### Exercise material
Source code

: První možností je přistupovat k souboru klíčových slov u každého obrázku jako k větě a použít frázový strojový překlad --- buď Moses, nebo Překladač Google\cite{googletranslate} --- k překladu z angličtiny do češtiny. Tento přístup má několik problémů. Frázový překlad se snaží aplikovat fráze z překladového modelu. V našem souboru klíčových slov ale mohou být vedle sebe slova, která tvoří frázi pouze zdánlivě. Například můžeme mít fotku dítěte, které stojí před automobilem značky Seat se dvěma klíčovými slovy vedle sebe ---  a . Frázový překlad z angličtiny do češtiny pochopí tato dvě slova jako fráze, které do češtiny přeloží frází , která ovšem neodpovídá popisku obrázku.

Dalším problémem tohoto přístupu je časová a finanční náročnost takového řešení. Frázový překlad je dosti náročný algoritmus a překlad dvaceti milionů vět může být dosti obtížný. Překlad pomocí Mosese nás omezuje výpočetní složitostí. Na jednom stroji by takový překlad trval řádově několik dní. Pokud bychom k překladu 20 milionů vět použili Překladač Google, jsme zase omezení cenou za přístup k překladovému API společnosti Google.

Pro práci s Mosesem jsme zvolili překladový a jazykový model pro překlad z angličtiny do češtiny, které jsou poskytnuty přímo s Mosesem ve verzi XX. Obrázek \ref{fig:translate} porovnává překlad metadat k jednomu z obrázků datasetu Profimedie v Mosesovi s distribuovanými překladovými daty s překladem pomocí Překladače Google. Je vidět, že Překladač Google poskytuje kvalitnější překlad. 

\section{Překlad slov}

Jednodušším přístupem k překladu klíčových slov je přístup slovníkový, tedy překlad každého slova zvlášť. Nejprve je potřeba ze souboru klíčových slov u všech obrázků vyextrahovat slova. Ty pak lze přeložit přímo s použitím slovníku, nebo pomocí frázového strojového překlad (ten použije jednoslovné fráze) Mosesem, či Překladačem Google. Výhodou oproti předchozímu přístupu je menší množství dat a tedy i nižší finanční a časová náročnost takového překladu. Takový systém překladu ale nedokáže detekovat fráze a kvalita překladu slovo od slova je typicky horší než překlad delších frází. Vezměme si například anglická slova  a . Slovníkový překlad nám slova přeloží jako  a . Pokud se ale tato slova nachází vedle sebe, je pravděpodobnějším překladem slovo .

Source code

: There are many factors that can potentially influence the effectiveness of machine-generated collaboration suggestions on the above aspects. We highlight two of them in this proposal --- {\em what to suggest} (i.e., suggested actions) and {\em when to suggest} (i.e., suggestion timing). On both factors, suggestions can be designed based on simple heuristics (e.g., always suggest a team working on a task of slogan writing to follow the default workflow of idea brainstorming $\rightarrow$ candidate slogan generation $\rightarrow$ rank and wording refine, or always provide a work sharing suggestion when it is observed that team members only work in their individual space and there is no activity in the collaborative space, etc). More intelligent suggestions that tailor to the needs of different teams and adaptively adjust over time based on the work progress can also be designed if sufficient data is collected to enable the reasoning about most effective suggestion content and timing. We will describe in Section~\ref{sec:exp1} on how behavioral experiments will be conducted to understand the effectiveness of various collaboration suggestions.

### Exercise objective
Give back each entry exactly as it was written.

### Answer
Source code

: První možností je přistupovat k souboru klíčových slov u každého obrázku jako k větě a použít frázový strojový překlad --- buď Moses, nebo Překladač Google\cite{googletranslate} --- k překladu z angličtiny do češtiny. Tento přístup má několik problémů. Frázový překlad se snaží aplikovat fráze z překladového modelu. V našem souboru klíčových slov ale mohou být vedle sebe slova, která tvoří frázi pouze zdánlivě. Například můžeme mít fotku dítěte, které stojí před automobilem značky Seat se dvěma klíčovými slovy vedle sebe ---  a . Frázový překlad z angličtiny do češtiny pochopí tato dvě slova jako fráze, které do češtiny přeloží frází , která ovšem neodpovídá popisku obrázku.

Dalším problémem tohoto přístupu je časová a finanční náročnost takového řešení. Frázový překlad je dosti náročný algoritmus a překlad dvaceti milionů vět může být dosti obtížný. Překlad pomocí Mosese nás omezuje výpočetní složitostí. Na jednom stroji by takový překlad trval řádově několik dní. Pokud bychom k překladu 20 milionů vět použili Překladač Google, jsme zase omezení cenou za přístup k překladovému API společnosti Google.

Pro práci s Mosesem jsme zvolili překladový a jazykový model pro překlad z angličtiny do češtiny, které jsou poskytnuty přímo s Mosesem ve verzi XX. Obrázek \ref{fig:translate} porovnává překlad metadat k jednomu z obrázků datasetu Profimedie v Mosesovi s distribuovanými překladovými daty s překladem pomocí Překladače Google. Je vidět, že Překladač Google poskytuje kvalitnější překlad. 

\section{Překlad slov}

Jednodušším přístupem k překladu klíčových slov je přístup slovníkový, tedy překlad každého slova zvlášť. Nejprve je potřeba ze souboru klíčových slov u všech obrázků vyextrahovat slova. Ty pak lze přeložit přímo s použitím slovníku, nebo pomocí frázového strojového překlad (ten použije jednoslovné fráze) Mosesem, či Překladačem Google. Výhodou oproti předchozímu přístupu je menší množství dat a tedy i nižší finanční a časová náročnost takového překladu. Takový systém překladu ale nedokáže detekovat fráze a kvalita překladu slovo od slova je typicky horší než překlad delších frází. Vezměme si například anglická slova  a . Slovníkový překlad nám slova přeloží jako  a . Pokud se ale tato slova nachází vedle sebe, je pravděpodobnějším překladem slovo .

Source code

: There are many factors that can potentially influence the effectiveness of machine-generated collaboration suggestions on the above aspects. We highlight two of them in this proposal --- {\em what to suggest} (i.e., suggested actions) and {\em when to suggest} (i.e., suggestion timing). On both factors, suggestions can be designed based on simple heuristics (e.g., always suggest a team working on a task of slogan writing to follow the default workflow of idea brainstorming $\rightarrow$ candidate slogan generation $\rightarrow$ rank and wording refine, or always provide a work sharing suggestion when it is observed that team members only work in their individual space and there is no activity in the collaborative space, etc). More intelligent suggestions that tailor to the needs of different teams and adaptively adjust over time based on the work progress can also be designed if sufficient data is collected to enable the reasoning about most effective suggestion content and timing. We will describe in Section~\ref{sec:exp1} on how behavioral experiments will be conducted to understand the effectiveness of various collaboration suggestions.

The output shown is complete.